Has anyone seen, or purchased this shotgun? I saw it today at the local wally world and was impressed for the money. It's the Hatfield 12ga SAS Made in Turkey. 
I am always shopping and saw this gun and the price made me wonder. It was $226! And it looks pretty damn good. I want backup gun to my gold hunter and think this is my next shot slinger


----------



## welldoya (Oct 5, 2007)

Turkey has been putting out a lot of guns lately but I don't know anything about them.
It doesn't look like a bad gun but you might look into the availability of parts and read some reviews from people who bought them.
You could probably buy a used Winchester 1400 for $300 as well as a number of other used USA made shotguns.


----------



## flappininthebreeze (Jul 13, 2009)

My Wally doesn't sell guns anymore.
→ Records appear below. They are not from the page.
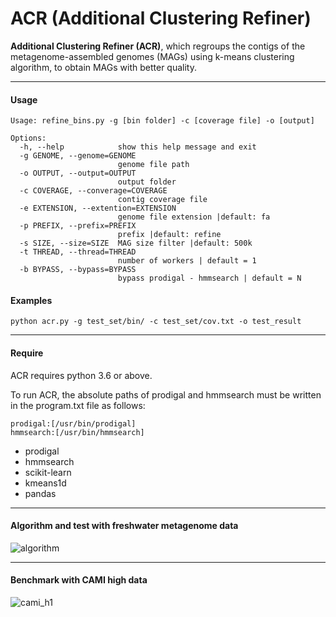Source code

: # ACR (Additional Clustering Refiner)

__Additional Clustering Refiner (ACR)__, which regroups the contigs of the metagenome-assembled genomes (MAGs) using k-means clustering algorithm, to obtain MAGs with better quality. 

----
#### __Usage__
```
Usage: refine_bins.py -g [bin folder] -c [coverage file] -o [output]

Options:
  -h, --help            show this help message and exit
  -g GENOME, --genome=GENOME
                        genome file path
  -o OUTPUT, --output=OUTPUT
                        output folder
  -c COVERAGE, --converage=COVERAGE
                        contig coverage file
  -e EXTENSION, --extention=EXTENSION
                        genome file extension |default: fa
  -p PREFIX, --prefix=PREFIX
                        prefix |default: refine
  -s SIZE, --size=SIZE  MAG size filter |default: 500k
  -t THREAD, --thread=THREAD
                        number of workers | default = 1
  -b BYPASS, --bypass=BYPASS
                        bypass prodigal - hmmsearch | default = N
```

#### __Examples__
`python acr.py -g test_set/bin/ -c test_set/cov.txt -o test_result`

----
#### __Require__

ACR requires python 3.6 or above. 

To run ACR, the absolute paths of prodigal and hmmsearch must be written in the program.txt file as follows:

```
prodigal:[/usr/bin/prodigal]
hmmsearch:[/usr/bin/hmmsearch]
 ```

- prodigal
- hmmsearch
- scikit-learn
- kmeans1d
- pandas

----
#### __Algorithm and test with freshwater metagenome data__

![algorithm](https://user-images.githubusercontent.com/39515472/94560202-407d3300-029d-11eb-95ed-cd319f6171c4.png)

----
#### __Benchmark with CAMI high data__

![cami_h1](https://user-images.githubusercontent.com/39515472/94561304-c9e13500-029e-11eb-800c-26afb8e5e37a.png)
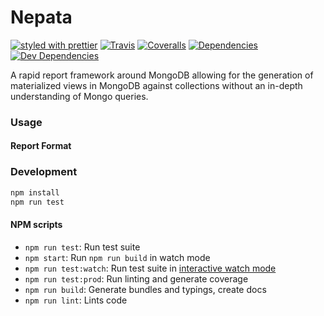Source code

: # Nepata

[![styled with prettier](https://img.shields.io/badge/styled_with-prettier-ff69b4.svg)](https://github.com/prettier/prettier)
[![Travis](https://img.shields.io/travis/Svjard/nepata.svg)](https://travis-ci.org/Svjard/nepata)
[![Coveralls](https://img.shields.io/coveralls/Svjard/nepata.svg)](https://coveralls.io/github/Svjard/nepata)
[![Dependencies](https://david-dm.org/Svjard/nepata/status.svg)](https://david-dm.org/Svjard/nepata)
[![Dev Dependencies](https://david-dm.org/Svjard/nepata/dev-status.svg)](https://david-dm.org/Svjard/nepata?type=dev)

A rapid report framework around MongoDB allowing for the generation of materialized views in MongoDB against collections without an in-depth understanding of Mongo queries.

### Usage


#### Report Format


### Development

```bash
npm install
npm run test
```

#### NPM scripts

 - `npm run test`: Run test suite
 - `npm start`: Run `npm run build` in watch mode
 - `npm run test:watch`: Run test suite in [interactive watch mode](http://facebook.github.io/jest/docs/cli.html#watch)
 - `npm run test:prod`: Run linting and generate coverage
 - `npm run build`: Generate bundles and typings, create docs
 - `npm run lint`: Lints code
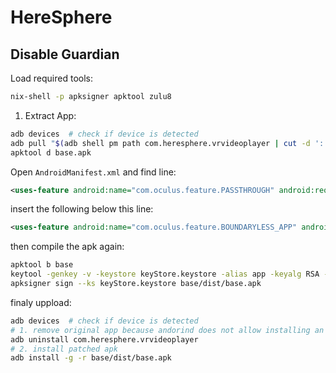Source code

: # HereSphere 

## Disable Guardian 

Load required tools:

```sh
nix-shell -p apksigner apktool zulu8
```

1. Extract App:

```sh
adb devices  # check if device is detected
adb pull "$(adb shell pm path com.heresphere.vrvideoplayer | cut -d ':' -f2)"
apktool d base.apk
```

Open `AndroidManifest.xml` and find line: 

```xml
<uses-feature android:name="com.oculus.feature.PASSTHROUGH" android:required="true"/>
```

insert the following below this line:

```xml
<uses-feature android:name="com.oculus.feature.BOUNDARYLESS_APP" android:required="true" />
```

then compile the apk again:

```sh
apktool b base
keytool -genkey -v -keystore keyStore.keystore -alias app -keyalg RSA -keysize 2048 -validity 10000
apksigner sign --ks keyStore.keystore base/dist/base.apk
```

finaly uppload:

```sh
adb devices  # check if device is detected
# 1. remove original app because andorind does not allow installing an update if signature do not match
adb uninstall com.heresphere.vrvideoplayer
# 2. install patched apk
adb install -g -r base/dist/base.apk
```

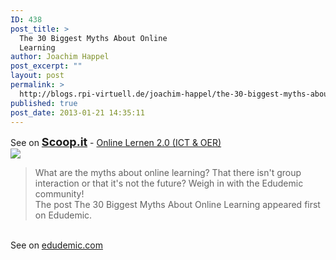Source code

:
 ```yaml
---
ID: 438
post_title: >
  The 30 Biggest Myths About Online
  Learning
author: Joachim Happel
post_excerpt: ""
layout: post
permalink: >
  http://blogs.rpi-virtuell.de/joachim-happel/the-30-biggest-myths-about-online-learning/
published: true
post_date: 2013-01-21 14:35:11
---
```

See on <a style='font-weight: bold;font-size: 18px' href='http://www.scoop.it/t/online-lernen-2-0/p/3995281050/the-30-biggest-myths-about-online-learning'>Scoop.it</a> - <a href='http://www.scoop.it/t/online-lernen-2-0'>Online Lernen 2.0 (ICT &amp; OER)</a><br /><a href='http://www.scoop.it/t/online-lernen-2-0/p/3995281050/the-30-biggest-myths-about-online-learning'><img src='http://img.scoop.it/eFqEGRCJLBjgiJlBJnRspTl72eJkfbmt4t8yenImKBXEejxNn4ZJNZ2ss5Ku7Cxt' /></a><br /><blockquote> What are the myths about online learning? That there isn't group interaction or that it's not the future? Weigh in with the Edudemic community! <br>The post The 30 Biggest Myths About Online Learning appeared first on Edudemic.</blockquote><br />See on <a href='http://edudemic.com/2013/01/the-30-biggest-myths-about-online-learning/'>edudemic.com</a>
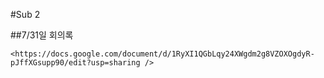 #Sub 2

##7/31일 회의록
```
<https://docs.google.com/document/d/1RyXI1QGbLqy24XWgdm2g8VZOXOgdyR-pJffXGsupp90/edit?usp=sharing />
```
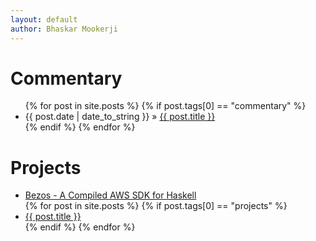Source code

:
 ```yaml
---
layout: default
author: Bhaskar Mookerji
---
```


<div id="home">
  <h1> Commentary </h1>
  <ul class="posts">
    {% for post in site.posts %}
      {% if post.tags[0] == "commentary" %}
          <li><span>{{ post.date | date_to_string }}</span> &raquo; <a href="{{ post.url }}">{{ post.title }}</a></li>
      {% endif %}
    {% endfor %}
  </ul>

  <h1> Projects </h1>
    <ul class="posts">
      <li><a href="https://github.com/mookerji/bezos">Bezos - A Compiled AWS SDK for Haskell</a></li>
      {% for post in site.posts %}
        {% if post.tags[0] == "projects" %}
           <li><a href="{{ post.url }}">{{ post.title }}</a></li>
        {% endif %}
      {% endfor %}
    </ul>
</div>
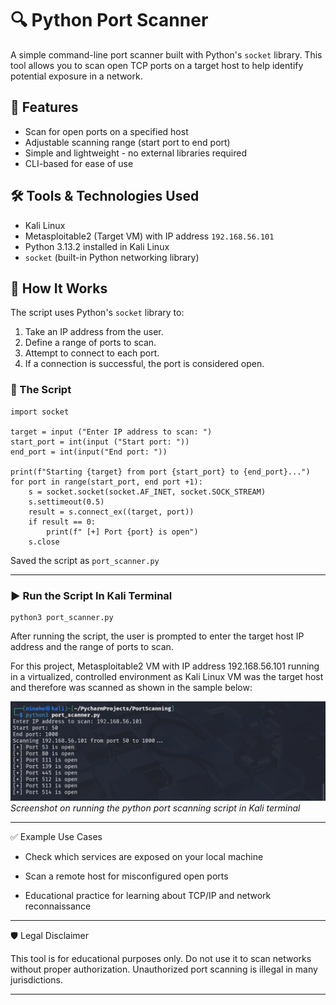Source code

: # 🔍 Python Port Scanner

A simple command-line port scanner built with Python's `socket` library. This tool allows you to scan open TCP ports on a target host to help identify potential exposure in a network.

## 🚀 Features

- Scan for open ports on a specified host
- Adjustable scanning range (start port to end port)
- Simple and lightweight - no external libraries required
- CLI-based for ease of use

## 🛠️ Tools & Technologies Used

- Kali Linux 
- Metasploitable2 (Target VM) with IP address `192.168.56.101`
- Python 3.13.2 installed in Kali Linux
- `socket` (built-in Python networking library)

## 🧪 How It Works

The script uses Python's `socket` library to:

1. Take an IP address from the user.
2. Define a range of ports to scan.
3. Attempt to connect to each port.
4. If a connection is successful, the port is considered open.

### 🔧 The Script

```
import socket

target = input ("Enter IP address to scan: ")
start_port = int(input ("Start port: "))
end_port = int(input("End port: "))

print(f"Starting {target} from port {start_port} to {end_port}...")
for port in range(start_port, end port +1):
    s = socket.socket(socket.AF_INET, socket.SOCK_STREAM)
    s.settimeout(0.5)
    result = s.connect_ex((target, port))
    if result == 0:
        print(f" [+] Port {port} is open")
    s.close      
```
Saved the script as `port_scanner.py`

---

### ▶️ Run the Script In Kali Terminal

```
python3 port_scanner.py
```

After running the script, the user is prompted to enter the target host IP address and the range of ports to scan. 

For this project, Metasploitable2 VM with IP address 192.168.56.101 running in a virtualized, controlled environment as Kali Linux VM was the target host and therefore was scanned as shown in the sample below:

![Running Python Port Scanning Script Screenshot](images/port_scanner.png)
*Screenshot on running the python port scanning script in Kali terminal*

---

✅ Example Use Cases

- Check which services are exposed on your local machine

- Scan a remote host for misconfigured open ports

- Educational practice for learning about TCP/IP and network reconnaissance

---

🛡️ Legal Disclaimer

This tool is for educational purposes only. Do not use it to scan networks without proper authorization. Unauthorized port scanning is illegal in many jurisdictions.

---
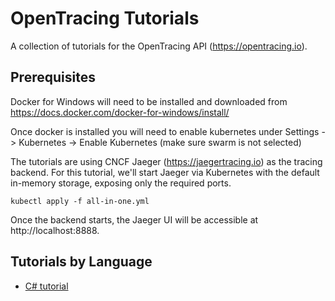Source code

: # OpenTracing Tutorials

A collection of tutorials for the OpenTracing API (https://opentracing.io).

## Prerequisites

Docker for Windows will need to be installed and downloaded from https://docs.docker.com/docker-for-windows/install/

Once docker is installed you will need to enable kubernetes under Settings -> Kubernetes -> Enable Kubernetes (make sure swarm is not selected)

The tutorials are using CNCF Jaeger (https://jaegertracing.io) as the tracing backend.
For this tutorial, we'll start Jaeger via Kubernetes with the default in-memory storage, exposing only the required ports. 

```
kubectl apply -f all-in-one.yml
```

Once the backend starts, the Jaeger UI will be accessible at http://localhost:8888.

## Tutorials by Language

  * [C# tutorial](./csharp/)
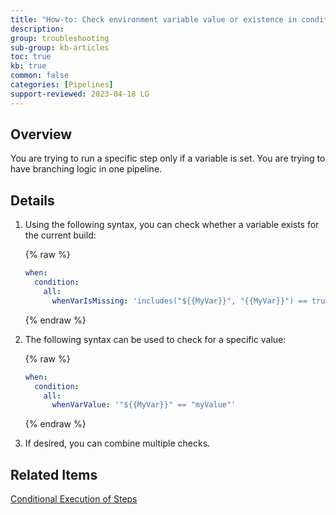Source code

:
 ```yaml
---
title: "How-to: Check environment variable value or existence in conditionals"
description: 
group: troubleshooting
sub-group: kb-articles
toc: true
kb: true
common: false
categories: [Pipelines]
support-reviewed: 2023-04-18 LG
---
```


## Overview

You are trying to run a specific step only if a variable is set. You are trying to have branching logic in one pipeline.

## Details

1. Using the following syntax, you can check whether a variable exists for the current build:

   {% raw %}

    ```yaml
    when:
      condition:
        all:
          whenVarIsMissing: 'includes("${{MyVar}}", "{{MyVar}}") == true'
    ```

    {% endraw %}

2. The following syntax can be used to check for a specific value:

   {% raw %}

    ```yaml
    when:
      condition:
        all:
          whenVarValue: '"${{MyVar}}" == "myValue"'
    ```

    {% endraw %}

3. If desired, you can combine multiple checks.

## Related Items

[Conditional Execution of Steps]({{site.baseurl}}/docs/pipelines/conditional-execution-of-steps/)
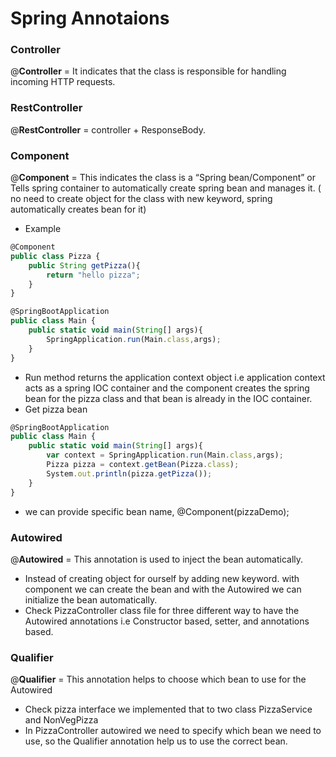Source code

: # Spring Annotaions

### Controller
@**Controller** = It indicates that the class is responsible for handling incoming HTTP 
requests.

### RestController
@**RestController** = controller + ResponseBody.

### Component
@**Component**  = This indicates the class is a “Spring bean/Component” or Tells spring container to automatically create spring bean and manages it. ( no need to create object for the class with new keyword, spring automatically creates bean for it)

- Example

```jsx
@Component
public class Pizza {
	public String getPizza(){
		return "hello pizza";
	}
}

@SpringBootApplication
public class Main {
	public static void main(String[] args){
		SpringApplication.run(Main.class,args);
	}
}
```

- Run method returns the application context object i.e application context acts as a spring IOC container and the component creates the spring bean for the pizza class and that bean is already in the IOC container.
- Get pizza bean

```jsx
@SpringBootApplication
public class Main {
	public static void main(String[] args){
		var context = SpringApplication.run(Main.class,args);
		Pizza pizza = context.getBean(Pizza.class);
		System.out.println(pizza.getPizza());
	}
}
```

- we can provide specific bean name, @Component(pizzaDemo);

### Autowired
@**Autowired** = This annotation is used to inject the bean automatically.

- Instead of creating object for ourself by adding new keyword. with component we can create the bean and with the Autowired we can initialize the bean automatically.
- Check PizzaController class file for three different way to have the Autowired annotations i.e Constructor based, setter, and annotations based.

### Qualifier
@**Qualifier** = This annotation helps to choose which bean to use for the Autowired

- Check pizza interface we implemented that to two class PizzaService and NonVegPizza
- In PizzaController autowired we need to specify which bean we need to use, so the Qualifier annotation help us to use the correct bean.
Too nice a neighborhood I guess.


----------



## MrFish (Aug 21, 2009)

Which WalMart? I thought they took guns out of the Gulf Shores one. I was in there yesterday and didn't see any.


----------



## Splittine (Nov 24, 2007)

Spend another $100 and get something worth owning. Plenty of 870s out there.


----------



## Flounder Hounder (Nov 9, 2008)

Splittine said:


> Spend another $100 and get something worth owning. Plenty of 870s out there.


Have you owned one? Have you shot one? What are the disadvantages? What did you think of the fit and finish?


----------



## Splittine (Nov 24, 2007)

Flounder Hounder said:


> Have you owned one? Have you shot one? What are the disadvantages? What did you think of the fit and finish?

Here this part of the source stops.